12. A method for inhibiting the transmission of electromagnetic radiation between an interposer substrate and a microelectronic die, the method comprising:

coupling a microelectronic die to an interposer substrate; and

positioning an infrared-absorbing lamina between the microelectronic die and the interposer substrate carrying the microelectronic die, the infrared-absorbing lamina including a material that absorbs infrared light, and the interposer substrate including a region adjacent to the infrared-absorbing lamina that is generally transparent to the infrared light.

13. The method of claim 12 wherein the infrared-absorbing lamina comprises an adhesive and the material that absorbs infrared radiation is a filler material in the adhesive.

14. The method of claim 13 wherein the filler material includes at least one of carbon black, aluminum trihydroxide, aluminum borate, calcium borate, calcium carbonate, lanthanum borite, and indium tin oxide.

15. The method of claim 12 wherein the infrared-absorbing lamina is a continuous film composed of a non-viscous polymeric material.

16. A microelectronic imaging unit, comprising:

a microelectronic imaging die including a backside die surface;

an infrared-absorbing lamina attached to at least a portion of the backside die surface, the infrared-absorbing lamina including a material that filters out infrared radiation; and

an interposer substrate coupled to the imaging die, wherein the infrared-absorbing lamina is between the backside die surface and the interposer substrate.

17. The imaging device of claim 16 wherein the infrared-absorbing lamina comprises an adhesive layer associated with a die attach film.

18. The imaging device of claim 16 wherein the infrared-absorbing lamina comprises a polymer based sheet.

19. The imaging device of claim 16 wherein the infrared-absorbing lamina is positioned to cover a non metalized region of the interposer substrate.

20. The imaging device of claim 16 wherein the infrared-absorbing lamina is positioned to inhibit electromagnetic radiation from reflecting into the backside die surface.

21. An infrared imaging system, comprising:

a support substrate;

a microelectronic imaging unit electrically coupled to the support substrate and including an imaging die having an image sensor;

at least one infrared light-emitting diode coupled to the support substrate and configured to output infrared light; and

a radiation-absorbing element between the backside surface of the imaging die and the support substrate, wherein the radiation absorbing element is not transmissive to infrared radiation.

22. The infrared imaging system of claim 21, further comprising at least one of a package and a lens assembly, the package and/or lens assembly housing the imaging die and including a lens that is positioned over the image sensor.

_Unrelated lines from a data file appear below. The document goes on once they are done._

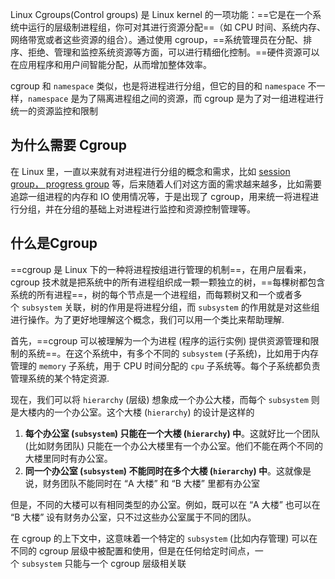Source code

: Linux Cgroups(Control groups) 是 Linux kernel 的一项功能：==它是在一个系统中运行的层级制进程组，你可对其进行资源分配==（如 CPU 时间、系统内存、网络带宽或者这些资源的组合）。通过使用 cgroup，==系统管理员在分配、排序、拒绝、管理和监控系统资源等方面，可以进行精细化控制。==硬件资源可以在应用程序和用户间智能分配，从而增加整体效率。


cgroup 和 `namespace` 类似，也是将进程进行分组，但它的目的和 `namespace` 不一样，`namespace` 是为了隔离进程组之间的资源，而 cgroup 是为了对一组进程进行统一的资源监控和限制

## 为什么需要 Cgroup

在 Linux 里，一直以来就有对进程进行分组的概念和需求，比如 [session group， progress group](https://icloudnative.io/go/?target=aHR0cHM6Ly93d3cud2luLnR1ZS5ubC9%2bYWViL2xpbnV4L2xrL2xrLTEwLmh0bWw%3d) 等，后来随着人们对这方面的需求越来越多，比如需要追踪一组进程的内存和 IO 使用情况等，于是出现了 cgroup，用来统一将进程进行分组，并在分组的基础上对进程进行监控和资源控制管理等。

## 什么是Cgroup

==cgroup 是 Linux 下的一种将进程按组进行管理的机制==，在用户层看来，cgroup 技术就是把系统中的所有进程组织成一颗一颗独立的树，==每棵树都包含系统的所有进程==，树的每个节点是一个进程组，而每颗树又和一个或者多个 `subsystem` 关联，树的作用是将进程分组，而 `subsystem` 的作用就是对这些组进行操作。为了更好地理解这个概念，我们可以用一个类比来帮助理解.

首先，==cgroup 可以被理解为一个为进程 (程序的运行实例) 提供资源管理和限制的系统==。在这个系统中，有多个不同的 `subsystem` (子系统)，比如用于内存管理的 `memory` 子系统，用于 CPU 时间分配的 `cpu` 子系统等。每个子系统都负责管理系统的某个特定资源.

现在，我们可以将 `hierarchy` (层级) 想象成一个办公大楼，而每个 `subsystem` 则是大楼内的一个办公室。这个大楼 (`hierarchy`) 的设计是这样的

1. **每个办公室 (`subsystem`) 只能在一个大楼 (`hierarchy`) 中**。这就好比一个团队 (比如财务团队) 只能在一个办公大楼里有一个办公室。他们不能在两个不同的大楼里同时有办公室。
2. **同一个办公室 (`subsystem`) 不能同时在多个大楼 (`hierarchy`) 中**。这就像是说，财务团队不能同时在 “A 大楼” 和 “B 大楼” 里都有办公室

但是，不同的大楼可以有相同类型的办公室。例如，既可以在 “A 大楼” 也可以在 “B 大楼” 设有财务办公室，只不过这些办公室属于不同的团队。

在 cgroup 的上下文中，这意味着一个特定的 `subsystem` (比如内存管理) 可以在不同的 cgroup 层级中被配置和使用，但是在任何给定时间点，一个 `subsystem` 只能与一个 cgroup 层级相关联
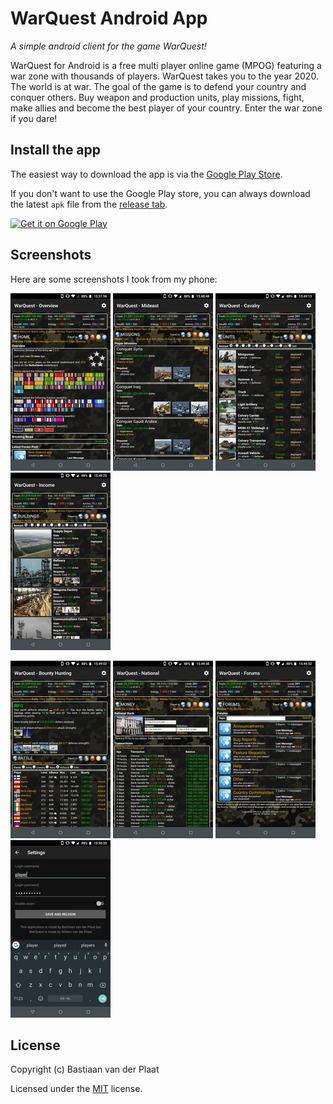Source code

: # WarQuest Android App
*A simple android client for the game WarQuest!*

WarQuest for Android is a free multi player online game (MPOG) featuring a war zone with thousands of players. WarQuest takes you to the year 2020. The world is at war. The goal of the game is to defend your country and conquer others. Buy weapon and production units, play missions, fight, make allies and become the best player of your country. Enter the war zone if you dare!

## Install the app
The easiest way to download the app is via the [Google Play Store](https://play.google.com/store/apps/details?id=nl.plaatsoft.warquest3).

If you don't want to use the Google Play store, you can always download the latest `apk` file from the [release tab](https://github.com/bplaat/warquest-android/releases).

<a href="https://play.google.com/store/apps/details?id=nl.plaatsoft.warquest3"><img alt="Get it on Google Play" src="https://play.google.com/intl/en_us/badges/images/generic/en_badge_web_generic.png" width="200"></a>

## Screenshots
Here are some screenshots I took from my phone:

[<img alt="Screenshot 1" src="screenshots/screenshot1_small.png" width="160">](screenshots/screenshot1.png)
[<img alt="Screenshot 2" src="screenshots/screenshot2_small.png" width="160">](screenshots/screenshot2.png)
[<img alt="Screenshot 3" src="screenshots/screenshot3_small.png" width="160">](screenshots/screenshot3.png)
[<img alt="Screenshot 4" src="screenshots/screenshot4_small.png" width="160">](screenshots/screenshot4.png)

[<img alt="Screenshot 5" src="screenshots/screenshot5_small.png" width="160">](screenshots/screenshot5.png)
[<img alt="Screenshot 6" src="screenshots/screenshot6_small.png" width="160">](screenshots/screenshot6.png)
[<img alt="Screenshot 7" src="screenshots/screenshot7_small.png" width="160">](screenshots/screenshot7.png)
[<img alt="Screenshot 8" src="screenshots/screenshot8_small.png" width="160">](screenshots/screenshot8.png)

## License
Copyright (c) Bastiaan van der Plaat

Licensed under the [MIT](LICENSE) license.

23. The infrared imaging system of claim 21 wherein the radiation-absorbing element is positioned to inhibit at least a portion of the infrared light that is transmitted towards the imaging die and through the support substrate.

24. The infrared imaging system of claim 21 wherein the radiation-absorbing element comprises a non-flowable polymeric film and/or an adhesive layer associated with a die attach film.

25. The infrared imaging system of claim 21 wherein the radiation-absorbing element comprises at least a 0.05% volumetric concentration of carbon black.